Multimodal Deep Learning in Cardiac SPECT Imaging: A Myocardial Perfusion Classification System Fusing Imaging and Clinical Data

This article introduces an innovative multimodal deep learning system that combines cardiac SPECT imaging and clinical tabular data to classify myocardial perfusion status. By fusing CNN-based image processing and ANN-based tabular data analysis, the system achieved a classification accuracy of 97.44% on 97 cases, significantly outperforming single-modal methods.

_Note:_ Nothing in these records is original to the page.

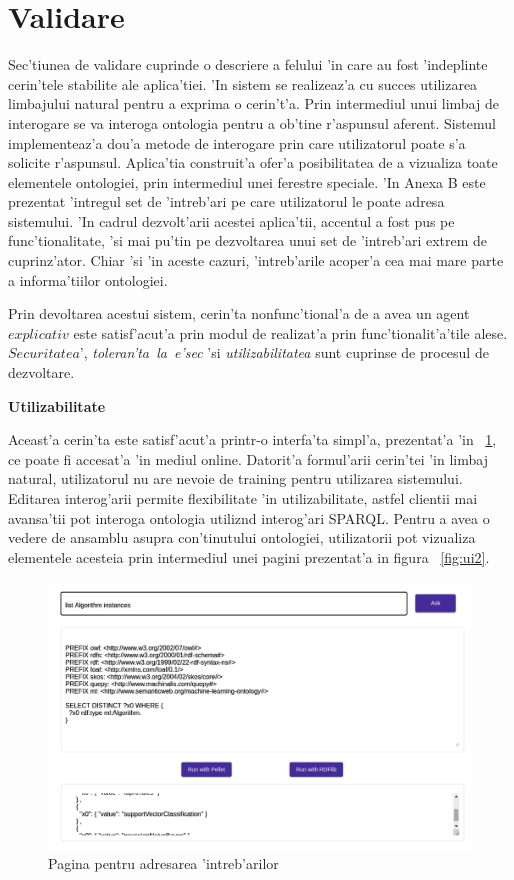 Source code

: \documentclass[12pt,a4paper,twoside]{report}
\begin{document}
\section{Validare}

Sec'tiunea de validare cuprinde o descriere a felului 'in care au fost 'indeplinte cerin'tele stabilite ale aplica'tiei. 'In sistem se realizeaz'a cu succes utilizarea limbajului natural pentru a exprima o cerin't'a. Prin intermediul unui limbaj de interogare se va interoga ontologia pentru a ob'tine r'aspunsul aferent. Sistemul implementeaz'a dou'a metode de interogare prin care utilizatorul poate s'a solicite r'aspunsul. Aplica'tia construit'a ofer'a posibilitatea de a vizualiza toate elementele ontologiei, prin intermediul unei ferestre speciale. 'In Anexa B este prezentat 'intregul set de 'intreb'ari pe care utilizatorul le poate adresa sistemului. 'In cadrul dezvolt'arii acestei aplica'tii, accentul a fost pus pe func'tionalitate, 'si mai pu'tin pe dezvoltarea unui set de 'intreb'ari extrem de cuprinz'ator. Chiar 'si 'in aceste cazuri, 'intreb'arile acoper'a cea mai mare parte a informa'tiilor ontologiei.

Prin devoltarea acestui sistem, cerin'ta nonfunc'tional'a de a avea un agent $explicativ$ este satisf'acut'a prin modul de realizat'a prin func'tionalit'a'tile alese. $Securitatea$', {\it toleran'ta\ la\ e'sec} 'si {\it utilizabilitatea} sunt cuprinse de procesul de dezvoltare.


{\bf Utilizabilitate}

Aceast'a cerin'ta este satisf'acut'a printr-o interfa'ta simpl'a, prezentat'a 'in ~\ref{fig:ui1}, ce poate fi accesat'a 'in mediul online. Datorit'a formul'arii cerin'tei 'in limbaj natural, utilizatorul nu are nevoie de training pentru utilizarea sistemului. Editarea interog'arii permite flexibilitate 'in utilizabilitate, astfel clientii mai avansa'tii pot interoga ontologia utiliz\ia nd interog'ari SPARQL. Pentru a avea o vedere de ansamblu asupra con'tinutului ontologiei, utilizatorii pot vizualiza elementele acesteia prin intermediul unei pagini prezentat'a in figura ~\ref{fig:ui2}.


\begin{figure}
    \centering
    \includegraphics[width = 0.65 \linewidth]{img/pg1_cut.png}
        \caption{Pagina pentru adresarea 'intreb'arilor}
    \label{fig:ui1}
\end{figure}
\end{document}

多模态深度学习医学影像AISPECT心肌灌注成像CNNANN迁移学习心血管AI临床数据融合
Published 2026-04-12 04:12Recent activity 2026-04-12 04:22Estimated read 6 min
Multimodal Deep Learning in Cardiac SPECT Imaging: A Myocardial Perfusion Classification System Fusing Imaging and Clinical Data
1

Section 01

Introduction: Innovative Application of Multimodal Deep Learning in Cardiac SPECT Imaging

This article introduces an innovative multimodal deep learning system that combines cardiac SPECT imaging and clinical tabular data to classify myocardial perfusion status. By fusing CNN-based image processing and ANN-based tabular data analysis, the system achieved a classification accuracy of 97.44% on 97 cases, significantly outperforming single-modal methods.

2

Section 02

Background: The Information Silo Problem in Medical Imaging AI

In cardiovascular disease diagnosis, SPECT myocardial perfusion imaging is a commonly used non-invasive method. However, traditional image-based deep learning models ignore patients' clinical information (medical history, laboratory indicators, etc.), leading to information silos that limit model accuracy and robustness. The open-source project multimodal-cardiac-mpi-classification addresses this issue through multimodal fusion technology.

3

Section 03

Methods: Dual-Branch Architecture and Data Processing Pipeline

Technical Architecture

The system adopts a late fusion strategy with dual branches processing different modalities:

  • CNN Branch: Input 9-channel SPECT images, reduce dimensionality via 1×1 convolution, extract features using a fine-tuned ResNet50
  • ANN Branch: Input 20 clinical features selected by ANOVA, process via fully connected network after encoding and standardization
  • Fusion Layer: Weighted late fusion or meta-learning stacking

Data Processing Pipeline

  • Imaging: Raw images → Cropping → Augmentation → Channel stacking → Feature extraction
  • Clinical Data: Indicator extraction → Cleaning → Feature selection (45→20) → ANN processing
4

Section 04

Evidence: Performance Advantages of the Fusion Model

Validation results on a dataset of 97 cases (with class imbalance):

Model Type Accuracy
CNN (only images) 96.15%
ANN (only tabular) 91.03%
Fusion Model 97.44%

Key Findings:

  1. Synergistic effect: Detects infarct cases missed by single modalities
  2. Complementarity: Imaging excels at structural abnormalities; clinical data integrates contextual information
  3. Robustness: Maintains performance when one modality is missing
5

Section 05

Technical Highlights: Innovative Practices in Transfer Learning and Feature Engineering

  1. Transfer Learning: Selectively unfreeze ResNet50, retain general features while adapting to medical images
  2. Imaging Tensor Construction: Multi-channel stacking + 1×1 convolution dimensionality reduction to adapt to CNN
  3. Small Dataset Generalization: Regularization methods like data augmentation, Dropout, and early stopping
  4. Feature Selection: ANOVA statistical test to select 20 key clinical features
6

Section 06

Limitations and Future Directions: Dataset and Technical Improvement Paths

Limitations

  • Small dataset size (97 cases), generalization to be verified
  • Original data not publicly available, affecting reproducibility
  • Class imbalance impacts minority class recognition

Future Directions

  • Introduce attention mechanisms to align image regions with clinical features
  • Explore Transformer applications in multimodal medical data
  • Build large-scale public benchmark datasets
7

Section 07

Insights and Conclusion: Potential of Multimodal Medical AI

Insights

  • Multimodal fusion is key to improving model performance
  • Deep integration of clinical knowledge (from feature selection to model design)
  • Medical AI requires strict engineering standards (data processing, validation, etc.)

Conclusion

This project demonstrates the potential of multimodal deep learning in cardiovascular medicine. Fusing imaging and clinical data improves accuracy and identifies cases difficult to recognize by single modalities. We look forward to multimodal technology playing a greater role in precision medicine.